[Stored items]
[Start of section]

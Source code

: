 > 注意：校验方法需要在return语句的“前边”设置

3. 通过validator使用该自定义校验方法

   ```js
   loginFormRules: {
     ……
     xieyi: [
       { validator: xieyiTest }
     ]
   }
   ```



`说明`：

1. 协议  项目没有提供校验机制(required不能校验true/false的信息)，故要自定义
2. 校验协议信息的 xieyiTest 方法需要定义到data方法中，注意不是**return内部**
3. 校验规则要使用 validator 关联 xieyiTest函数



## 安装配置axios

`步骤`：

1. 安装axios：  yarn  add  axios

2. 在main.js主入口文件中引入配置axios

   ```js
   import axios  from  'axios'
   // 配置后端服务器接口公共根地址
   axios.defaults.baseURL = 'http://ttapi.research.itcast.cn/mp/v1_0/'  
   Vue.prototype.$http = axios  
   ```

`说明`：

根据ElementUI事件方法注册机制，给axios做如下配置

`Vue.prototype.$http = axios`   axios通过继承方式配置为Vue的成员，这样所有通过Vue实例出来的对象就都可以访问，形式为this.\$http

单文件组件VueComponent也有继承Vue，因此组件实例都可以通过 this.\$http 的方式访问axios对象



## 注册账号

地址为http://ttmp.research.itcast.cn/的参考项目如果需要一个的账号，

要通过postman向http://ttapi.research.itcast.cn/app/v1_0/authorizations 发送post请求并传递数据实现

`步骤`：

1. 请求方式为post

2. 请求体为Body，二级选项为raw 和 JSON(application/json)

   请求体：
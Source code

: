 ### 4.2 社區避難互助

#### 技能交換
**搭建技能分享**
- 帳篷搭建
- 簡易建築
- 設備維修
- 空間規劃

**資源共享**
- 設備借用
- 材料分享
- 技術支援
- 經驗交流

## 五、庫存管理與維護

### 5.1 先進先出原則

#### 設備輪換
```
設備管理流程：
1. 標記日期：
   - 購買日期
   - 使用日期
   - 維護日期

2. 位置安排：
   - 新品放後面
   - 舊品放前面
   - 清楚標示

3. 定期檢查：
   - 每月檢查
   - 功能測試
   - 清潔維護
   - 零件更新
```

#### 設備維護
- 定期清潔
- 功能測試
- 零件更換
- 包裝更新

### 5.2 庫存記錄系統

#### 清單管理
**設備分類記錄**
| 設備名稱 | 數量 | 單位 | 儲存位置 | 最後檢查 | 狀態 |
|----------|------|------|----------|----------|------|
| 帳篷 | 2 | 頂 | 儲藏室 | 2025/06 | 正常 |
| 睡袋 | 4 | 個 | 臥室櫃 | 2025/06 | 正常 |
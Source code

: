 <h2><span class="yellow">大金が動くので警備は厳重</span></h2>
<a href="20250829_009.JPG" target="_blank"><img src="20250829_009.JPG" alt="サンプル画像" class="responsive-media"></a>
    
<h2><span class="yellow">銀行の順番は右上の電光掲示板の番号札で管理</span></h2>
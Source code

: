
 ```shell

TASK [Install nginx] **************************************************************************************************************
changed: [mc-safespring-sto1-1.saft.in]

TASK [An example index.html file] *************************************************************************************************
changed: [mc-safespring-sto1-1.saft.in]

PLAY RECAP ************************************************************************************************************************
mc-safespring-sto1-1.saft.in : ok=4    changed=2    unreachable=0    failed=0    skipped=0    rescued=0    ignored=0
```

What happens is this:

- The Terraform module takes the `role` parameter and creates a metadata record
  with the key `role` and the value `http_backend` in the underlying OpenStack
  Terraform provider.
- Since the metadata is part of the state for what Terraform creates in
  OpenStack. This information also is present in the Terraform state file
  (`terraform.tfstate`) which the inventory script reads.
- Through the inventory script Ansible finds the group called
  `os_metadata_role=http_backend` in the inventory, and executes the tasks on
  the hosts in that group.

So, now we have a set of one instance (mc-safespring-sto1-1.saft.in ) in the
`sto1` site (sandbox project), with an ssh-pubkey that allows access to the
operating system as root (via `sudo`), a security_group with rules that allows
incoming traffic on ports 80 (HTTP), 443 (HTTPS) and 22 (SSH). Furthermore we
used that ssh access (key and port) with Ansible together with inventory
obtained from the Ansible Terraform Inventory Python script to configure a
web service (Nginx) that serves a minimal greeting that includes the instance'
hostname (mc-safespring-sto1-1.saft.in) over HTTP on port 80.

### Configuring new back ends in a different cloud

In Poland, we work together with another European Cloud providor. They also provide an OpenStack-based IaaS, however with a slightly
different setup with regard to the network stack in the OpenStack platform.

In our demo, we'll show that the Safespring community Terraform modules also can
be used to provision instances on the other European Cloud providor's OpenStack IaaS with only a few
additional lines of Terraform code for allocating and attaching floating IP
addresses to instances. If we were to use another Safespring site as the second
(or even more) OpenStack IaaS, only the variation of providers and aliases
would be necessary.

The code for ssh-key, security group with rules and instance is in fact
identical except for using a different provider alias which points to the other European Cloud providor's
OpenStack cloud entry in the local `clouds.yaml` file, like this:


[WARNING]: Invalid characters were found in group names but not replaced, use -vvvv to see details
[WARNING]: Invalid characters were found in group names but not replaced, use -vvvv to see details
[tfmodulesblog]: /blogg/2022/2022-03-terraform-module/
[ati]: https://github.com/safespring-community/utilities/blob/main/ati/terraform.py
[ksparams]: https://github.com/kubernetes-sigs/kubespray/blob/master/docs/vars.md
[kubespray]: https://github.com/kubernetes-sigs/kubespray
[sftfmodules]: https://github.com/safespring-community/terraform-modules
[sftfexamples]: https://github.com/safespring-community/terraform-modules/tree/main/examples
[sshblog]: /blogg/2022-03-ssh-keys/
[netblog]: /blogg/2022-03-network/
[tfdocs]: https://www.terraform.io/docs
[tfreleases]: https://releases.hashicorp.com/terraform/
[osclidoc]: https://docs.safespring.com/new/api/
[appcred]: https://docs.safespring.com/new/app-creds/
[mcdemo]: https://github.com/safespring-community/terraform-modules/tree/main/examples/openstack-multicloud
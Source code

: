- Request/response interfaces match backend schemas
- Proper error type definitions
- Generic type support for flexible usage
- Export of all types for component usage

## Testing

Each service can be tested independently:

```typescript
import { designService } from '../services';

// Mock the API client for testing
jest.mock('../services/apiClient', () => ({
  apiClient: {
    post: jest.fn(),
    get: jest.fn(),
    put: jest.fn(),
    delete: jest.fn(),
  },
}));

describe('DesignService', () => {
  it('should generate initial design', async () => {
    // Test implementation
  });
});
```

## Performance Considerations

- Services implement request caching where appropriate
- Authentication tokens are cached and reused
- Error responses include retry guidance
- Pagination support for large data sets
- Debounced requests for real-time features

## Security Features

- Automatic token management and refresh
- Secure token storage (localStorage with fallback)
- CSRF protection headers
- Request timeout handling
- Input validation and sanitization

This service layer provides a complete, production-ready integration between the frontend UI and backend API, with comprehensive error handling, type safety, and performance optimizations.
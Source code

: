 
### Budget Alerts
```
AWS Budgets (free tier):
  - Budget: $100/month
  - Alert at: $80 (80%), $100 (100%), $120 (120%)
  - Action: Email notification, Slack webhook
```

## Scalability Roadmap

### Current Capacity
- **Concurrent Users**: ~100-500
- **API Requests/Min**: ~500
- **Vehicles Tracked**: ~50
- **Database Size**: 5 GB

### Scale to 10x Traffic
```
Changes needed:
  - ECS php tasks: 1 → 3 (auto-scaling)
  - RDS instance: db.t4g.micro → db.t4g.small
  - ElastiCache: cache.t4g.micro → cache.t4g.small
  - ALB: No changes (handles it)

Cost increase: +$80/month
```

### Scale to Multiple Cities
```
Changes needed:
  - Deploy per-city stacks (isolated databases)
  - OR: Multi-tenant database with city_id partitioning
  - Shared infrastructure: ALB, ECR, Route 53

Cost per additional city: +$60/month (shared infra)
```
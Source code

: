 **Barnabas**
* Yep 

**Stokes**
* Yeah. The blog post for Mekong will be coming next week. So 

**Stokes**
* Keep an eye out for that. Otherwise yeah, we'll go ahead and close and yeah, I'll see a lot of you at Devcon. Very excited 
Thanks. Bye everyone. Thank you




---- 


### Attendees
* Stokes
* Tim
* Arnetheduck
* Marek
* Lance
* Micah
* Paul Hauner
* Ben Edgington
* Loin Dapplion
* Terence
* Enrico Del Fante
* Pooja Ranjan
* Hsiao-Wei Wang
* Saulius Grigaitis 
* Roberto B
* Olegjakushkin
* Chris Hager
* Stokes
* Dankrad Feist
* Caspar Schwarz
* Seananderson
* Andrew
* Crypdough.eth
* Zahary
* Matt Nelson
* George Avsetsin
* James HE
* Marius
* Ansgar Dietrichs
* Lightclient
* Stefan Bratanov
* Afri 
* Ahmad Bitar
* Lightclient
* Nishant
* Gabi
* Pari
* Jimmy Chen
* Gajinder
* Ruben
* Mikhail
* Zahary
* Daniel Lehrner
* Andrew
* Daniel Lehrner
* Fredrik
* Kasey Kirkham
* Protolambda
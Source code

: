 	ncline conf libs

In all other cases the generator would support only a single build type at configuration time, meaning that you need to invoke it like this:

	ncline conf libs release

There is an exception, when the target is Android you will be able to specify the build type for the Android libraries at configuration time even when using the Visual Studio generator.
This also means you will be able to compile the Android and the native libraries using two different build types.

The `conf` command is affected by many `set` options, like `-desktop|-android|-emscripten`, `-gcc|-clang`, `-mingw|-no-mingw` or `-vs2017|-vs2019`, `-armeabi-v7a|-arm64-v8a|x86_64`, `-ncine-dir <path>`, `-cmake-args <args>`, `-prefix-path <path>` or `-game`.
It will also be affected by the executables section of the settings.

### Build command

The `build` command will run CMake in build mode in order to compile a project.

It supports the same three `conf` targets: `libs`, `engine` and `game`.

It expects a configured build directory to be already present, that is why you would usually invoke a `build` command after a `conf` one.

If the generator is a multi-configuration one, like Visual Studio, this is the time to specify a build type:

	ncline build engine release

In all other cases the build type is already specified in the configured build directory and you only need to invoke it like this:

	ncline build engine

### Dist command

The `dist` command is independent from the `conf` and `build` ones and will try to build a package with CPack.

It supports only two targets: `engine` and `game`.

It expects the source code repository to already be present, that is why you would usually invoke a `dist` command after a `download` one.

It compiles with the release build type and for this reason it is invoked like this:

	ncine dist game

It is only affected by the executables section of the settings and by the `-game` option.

[End of section]

▶ **Directions for this task**: What you return must be an exact retyping of the lines above starting at the line with "hostname (mc-safespring-sto1-1.saft.in) over" and ending at the line with "- Export of all types for component usage", and nothing besides.

▶ **Solution to this problem**:
hostname (mc-safespring-sto1-1.saft.in) over HTTP on port 80.

### Configuring new back ends in a different cloud

In Poland, we work together with another European Cloud providor. They also provide an OpenStack-based IaaS, however with a slightly
different setup with regard to the network stack in the OpenStack platform.

In our demo, we'll show that the Safespring community Terraform modules also can
be used to provision instances on the other European Cloud providor's OpenStack IaaS with only a few
additional lines of Terraform code for allocating and attaching floating IP
addresses to instances. If we were to use another Safespring site as the second
(or even more) OpenStack IaaS, only the variation of providers and aliases
would be necessary.

The code for ssh-key, security group with rules and instance is in fact
identical except for using a different provider alias which points to the other European Cloud providor's
OpenStack cloud entry in the local `clouds.yaml` file, like this:


[WARNING]: Invalid characters were found in group names but not replaced, use -vvvv to see details
[WARNING]: Invalid characters were found in group names but not replaced, use -vvvv to see details
[tfmodulesblog]: /blogg/2022/2022-03-terraform-module/
[ati]: https://github.com/safespring-community/utilities/blob/main/ati/terraform.py
[ksparams]: https://github.com/kubernetes-sigs/kubespray/blob/master/docs/vars.md
[kubespray]: https://github.com/kubernetes-sigs/kubespray
[sftfmodules]: https://github.com/safespring-community/terraform-modules
[sftfexamples]: https://github.com/safespring-community/terraform-modules/tree/main/examples
[sshblog]: /blogg/2022-03-ssh-keys/
[netblog]: /blogg/2022-03-network/
[tfdocs]: https://www.terraform.io/docs
[tfreleases]: https://releases.hashicorp.com/terraform/
[osclidoc]: https://docs.safespring.com/new/api/
[appcred]: https://docs.safespring.com/new/app-creds/
[mcdemo]: https://github.com/safespring-community/terraform-modules/tree/main/examples/openstack-multicloud
Source code

:- Request/response interfaces match backend schemas
- Proper error type definitions
- Generic type support for flexible usage
- Export of all types for component usage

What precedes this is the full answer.